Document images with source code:
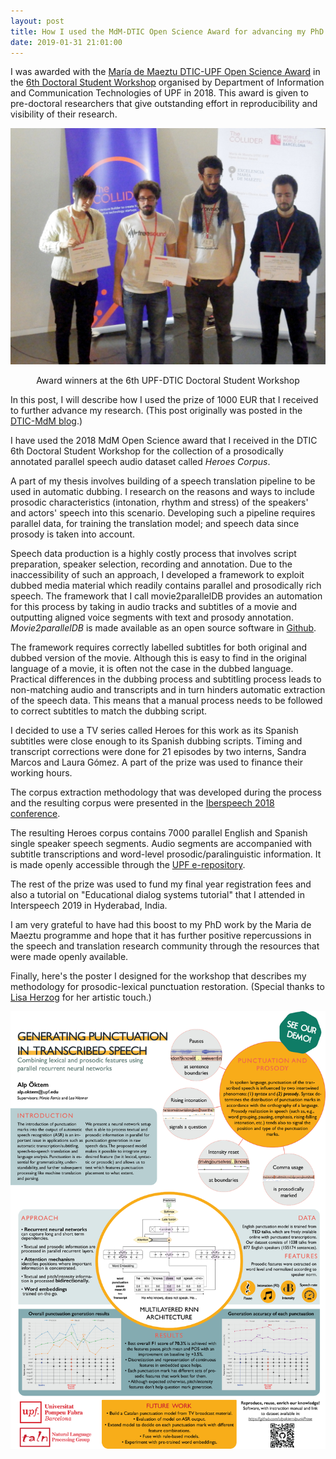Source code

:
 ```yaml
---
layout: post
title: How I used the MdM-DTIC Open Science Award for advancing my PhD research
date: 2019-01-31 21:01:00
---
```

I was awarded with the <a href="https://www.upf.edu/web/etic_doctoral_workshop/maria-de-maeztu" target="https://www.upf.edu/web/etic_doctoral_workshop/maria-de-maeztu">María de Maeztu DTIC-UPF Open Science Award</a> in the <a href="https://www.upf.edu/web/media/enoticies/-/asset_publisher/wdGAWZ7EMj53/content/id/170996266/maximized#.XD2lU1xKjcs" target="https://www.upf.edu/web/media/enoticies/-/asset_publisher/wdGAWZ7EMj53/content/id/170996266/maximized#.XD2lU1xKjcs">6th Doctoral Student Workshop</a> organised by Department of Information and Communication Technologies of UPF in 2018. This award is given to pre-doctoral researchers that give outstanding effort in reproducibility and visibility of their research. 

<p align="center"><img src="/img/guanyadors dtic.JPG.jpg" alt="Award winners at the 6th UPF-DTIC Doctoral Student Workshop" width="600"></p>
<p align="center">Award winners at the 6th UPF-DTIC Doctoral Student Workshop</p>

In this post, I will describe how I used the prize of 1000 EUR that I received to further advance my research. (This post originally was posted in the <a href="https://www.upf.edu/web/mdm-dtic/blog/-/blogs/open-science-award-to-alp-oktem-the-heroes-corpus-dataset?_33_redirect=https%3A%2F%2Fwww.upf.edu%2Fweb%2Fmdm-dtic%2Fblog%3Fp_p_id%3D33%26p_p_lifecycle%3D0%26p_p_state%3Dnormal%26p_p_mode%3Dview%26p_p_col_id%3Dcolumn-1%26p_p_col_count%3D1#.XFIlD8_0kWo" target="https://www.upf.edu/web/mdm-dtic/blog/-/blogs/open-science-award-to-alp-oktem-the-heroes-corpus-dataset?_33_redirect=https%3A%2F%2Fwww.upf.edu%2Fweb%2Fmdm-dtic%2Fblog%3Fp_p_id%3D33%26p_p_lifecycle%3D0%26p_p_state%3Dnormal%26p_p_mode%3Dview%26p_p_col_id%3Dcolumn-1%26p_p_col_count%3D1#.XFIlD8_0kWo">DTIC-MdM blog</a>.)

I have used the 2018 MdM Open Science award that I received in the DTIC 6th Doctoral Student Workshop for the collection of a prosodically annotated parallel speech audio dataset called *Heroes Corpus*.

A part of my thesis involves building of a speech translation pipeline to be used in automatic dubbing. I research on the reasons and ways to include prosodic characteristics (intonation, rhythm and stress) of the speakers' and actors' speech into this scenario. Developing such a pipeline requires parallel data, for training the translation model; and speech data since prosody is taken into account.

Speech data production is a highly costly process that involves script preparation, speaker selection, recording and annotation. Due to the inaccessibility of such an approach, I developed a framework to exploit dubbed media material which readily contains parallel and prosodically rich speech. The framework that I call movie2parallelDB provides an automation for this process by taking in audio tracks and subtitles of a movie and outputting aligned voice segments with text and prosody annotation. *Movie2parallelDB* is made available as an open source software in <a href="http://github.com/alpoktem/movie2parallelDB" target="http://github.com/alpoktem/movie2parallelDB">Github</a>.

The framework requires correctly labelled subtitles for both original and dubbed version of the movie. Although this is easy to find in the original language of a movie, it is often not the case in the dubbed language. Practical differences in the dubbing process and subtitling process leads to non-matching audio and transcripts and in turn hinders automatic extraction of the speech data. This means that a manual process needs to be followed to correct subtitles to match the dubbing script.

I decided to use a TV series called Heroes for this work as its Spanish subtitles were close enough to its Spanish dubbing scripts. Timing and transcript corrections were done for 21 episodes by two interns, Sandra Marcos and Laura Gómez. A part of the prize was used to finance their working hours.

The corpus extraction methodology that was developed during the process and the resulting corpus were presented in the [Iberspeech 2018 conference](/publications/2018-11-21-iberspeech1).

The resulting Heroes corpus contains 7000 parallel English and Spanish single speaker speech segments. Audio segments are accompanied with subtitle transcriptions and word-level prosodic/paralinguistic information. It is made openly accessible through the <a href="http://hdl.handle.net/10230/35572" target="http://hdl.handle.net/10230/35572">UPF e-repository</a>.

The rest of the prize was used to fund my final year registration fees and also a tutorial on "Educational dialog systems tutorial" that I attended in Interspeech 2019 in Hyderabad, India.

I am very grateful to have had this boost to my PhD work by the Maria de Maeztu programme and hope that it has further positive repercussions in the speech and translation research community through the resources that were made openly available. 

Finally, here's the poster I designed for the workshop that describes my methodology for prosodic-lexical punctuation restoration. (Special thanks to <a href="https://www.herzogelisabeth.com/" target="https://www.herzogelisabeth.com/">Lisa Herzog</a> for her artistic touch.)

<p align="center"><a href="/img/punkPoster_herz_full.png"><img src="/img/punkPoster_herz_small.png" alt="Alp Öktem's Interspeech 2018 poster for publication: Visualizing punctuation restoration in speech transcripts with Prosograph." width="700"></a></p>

» Task details
Look above for the line with "The resulting Heroes" and the line with "I am very grateful". Retype those two lines and every line between them exactly, adding nothing.

» Expected answer
The resulting Heroes corpus contains 7000 parallel English and Spanish single speaker speech segments. Audio segments are accompanied with subtitle transcriptions and word-level prosodic/paralinguistic information. It is made openly accessible through the <a href="http://hdl.handle.net/10230/35572" target="http://hdl.handle.net/10230/35572">UPF e-repository</a>.

The rest of the prize was used to fund my final year registration fees and also a tutorial on "Educational dialog systems tutorial" that I attended in Interspeech 2019 in Hyderabad, India.

I am very grateful to have had this boost to my PhD work by the Maria de Maeztu programme and hope that it has further positive repercussions in the speech and translation research community through the resources that were made openly available. 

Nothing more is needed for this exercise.